Source material>
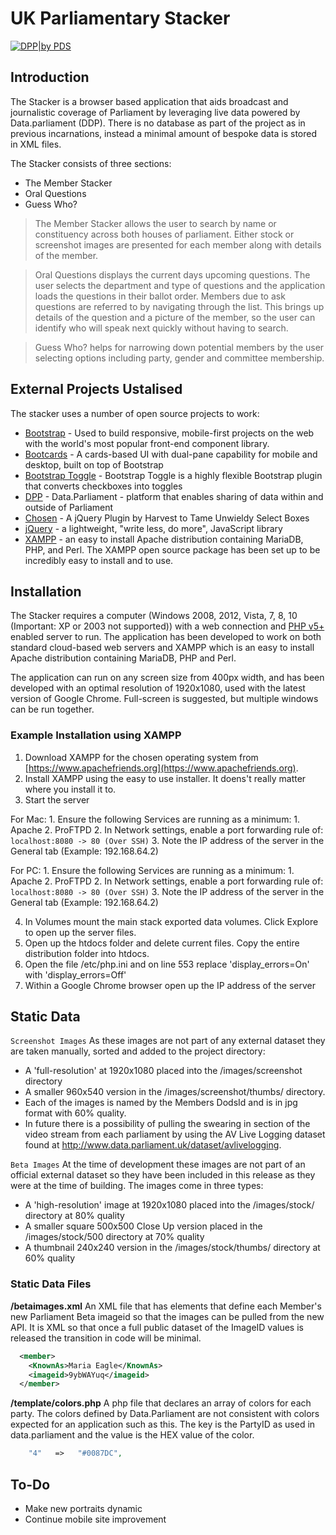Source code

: # UK Parliamentary Stacker
[![DPP|by PDS](https://cldup.com/u7xgYVBRwu.jpg)](http://www.data.parliament.uk/)
## Introduction
The Stacker is a browser based application that aids broadcast and journalistic coverage of Parliament by leveraging live data powered by Data.parliament (DDP). There is no database as part of the project as in previous incarnations, instead a minimal amount of bespoke data is stored in XML files. 

The Stacker consists of three sections:
  - The Member Stacker
  - Oral Questions
  - Guess Who?

> The Member Stacker allows the user to search by name or constituency across both houses of parliament. Either stock or screenshot images are presented for each member along with details of the member. 

> Oral Questions displays the current days upcoming questions. The user selects the department and type of questions and the application loads the questions in their ballot order. Members due to ask questions are referred to by navigating through the list.  This brings up details of the question and a picture of the member, so the user can identify who will speak next quickly without having to search.

> Guess Who? helps for narrowing down potential members by the user selecting options including party, gender and committee membership. 

## External Projects Ustalised
The stacker uses a number of open source projects to work:
* [Bootstrap] - Used to build responsive, mobile-first projects on the web with the world's most popular front-end component library.
* [Bootcards] - A cards-based UI with dual-pane capability for mobile and desktop, built on top of Bootstrap
* [Bootstrap Toggle] - Bootstrap Toggle is a highly flexible Bootstrap plugin that converts checkboxes into toggles
* [DPP] - Data.Parliament - platform that enables sharing of data within and outside of Parliament
* [Chosen] - A jQuery Plugin by Harvest to Tame Unwieldy Select Boxes
* [jQuery] - a lightweight, "write less, do more", JavaScript library
* [XAMPP] -  an easy to install Apache distribution containing MariaDB, PHP, and Perl. The XAMPP open source package has been set up to be incredibly easy to install and to use.

## Installation
The Stacker requires a computer (Windows 2008, 2012, Vista, 7, 8, 10 (Important: XP or 2003 not supported)) with a web connection and [PHP v5+](http://www.php.net) enabled server to run. The application has been developed to work on both standard cloud-based web servers and XAMPP which is an easy to install Apache distribution containing MariaDB, PHP and Perl. 

The application can run on any screen size from 400px width, and has been developed with an optimal resolution of 1920x1080, used with the latest version of Google Chrome. Full-screen is suggested, but multiple windows can be run together. 

### Example Installation using XAMPP
1. Download XAMPP for the chosen operating system from [https://www.apachefriends.org](https://www.apachefriends.org). 
2. Install XAMPP using the easy to use installer. It doens't really matter where you install it to.
3. Start the server

For Mac: 
	1. Ensure the following Services are running as a minimum:
    	1. Apache
    	2. ProFTPD
	2. In Network settings, enable a port forwarding rule of: `localhost:8080 -> 80 (Over SSH)`
	3. Note the IP address of the server in the General tab (Example: 192.168.64.2)
	
For PC:	
	1. Ensure the following Services are running as a minimum:
    	1. Apache
    	2. ProFTPD
	2. In Network settings, enable a port forwarding rule of: `localhost:8080 -> 80 (Over SSH)`
	3. Note the IP address of the server in the General tab (Example: 192.168.64.2)
	
4. In Volumes mount the main stack exported data volumes. Click Explore to open up the server files. 
5. Open up the htdocs folder and delete current files. Copy the entire distribution folder into htdocs.
6. Open the file /etc/php.ini and on line 553 replace 'display_errors=On' with 'display_errors=Off'
7. Within a Google Chrome browser open up the IP address of the server

## Static Data
`Screenshot Images` As these images are not part of any external dataset they are taken manually, sorted and added to the project directory:
* A 'full-resolution' at 1920x1080 placed into the /images/screenshot directory
* A smaller 960x540 version in the /images/screenshot/thumbs/ directory. 
* Each of the images is named by the Members DodsId and is in jpg format with 60% quality. 
* In future there is a possibility of pulling the swearing in section of the video stream from each parliament by using the AV Live Logging dataset found at http://www.data.parliament.uk/dataset/avlivelogging.

`Beta Images` At the time of development these images are not part of an official external dataset so they have been included in this release as they were at the time of building. The images come in three types:
* A 'high-resolution' image at 1920x1080 placed into the /images/stock/ directory at 80% quality
* A smaller square 500x500 Close Up version placed in the /images/stock/500 directory at 70% quality
* A thumbnail 240x240 version in the /images/stock/thumbs/ directory at 60% quality

### Static Data Files
__/betaimages.xml__
An XML file that has elements that define each Member's new Parliament Beta imageid so that the images can be pulled from the new API. It is XML so that once a full public dataset of the ImageID values is released the transition in code will be minimal. 
```xml
  <member>
    <KnownAs>Maria Eagle</KnownAs>
    <imageid>9ybWAYuq</imageid>
  </member>
```
__/template/colors.php__
A php file that declares an array of colors for each party. The colors defined by Data.Parliament are not consistent with colors expected for an application such as this. The key is the PartyID as used in data.parliament and the value is the HEX value of the color.
```php
	"4"	  =>   "#0087DC",
```

## To-Do
 - Make new portraits dynamic
 - Continue mobile site improvement

[//]: # (These are reference links used in the body of this note and get stripped out when the markdown processor does its job. There is no need to format nicely because it shouldn't be seen.)

   [Bootstrap]: <http://getbootstrap.com/>
   [Bootcards]: <http://bootcards.org/site/about.html>
   [Bootstrap Toggle]: <http://www.bootstraptoggle.com/>
   [DPP]: <http://www.data.parliament.uk/>
   [Chosen]: <https://harvesthq.github.io/chosen/>
   [jQuery]: <http://jquery.com>
   [XAMPP]: <https://www.apachefriends.org/index.html>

Task goal> Pull out every line in the data above that has the word "based".

Output for this exercise>
The Stacker is a browser based application that aids broadcast and journalistic coverage of Parliament by leveraging live data powered by Data.parliament (DDP). There is no database as part of the project as in previous incarnations, instead a minimal amount of bespoke data is stored in XML files. 
* [Bootcards] - A cards-based UI with dual-pane capability for mobile and desktop, built on top of Bootstrap
The Stacker requires a computer (Windows 2008, 2012, Vista, 7, 8, 10 (Important: XP or 2003 not supported)) with a web connection and [PHP v5+](http://www.php.net) enabled server to run. The application has been developed to work on both standard cloud-based web servers and XAMPP which is an easy to install Apache distribution containing MariaDB, PHP and Perl. 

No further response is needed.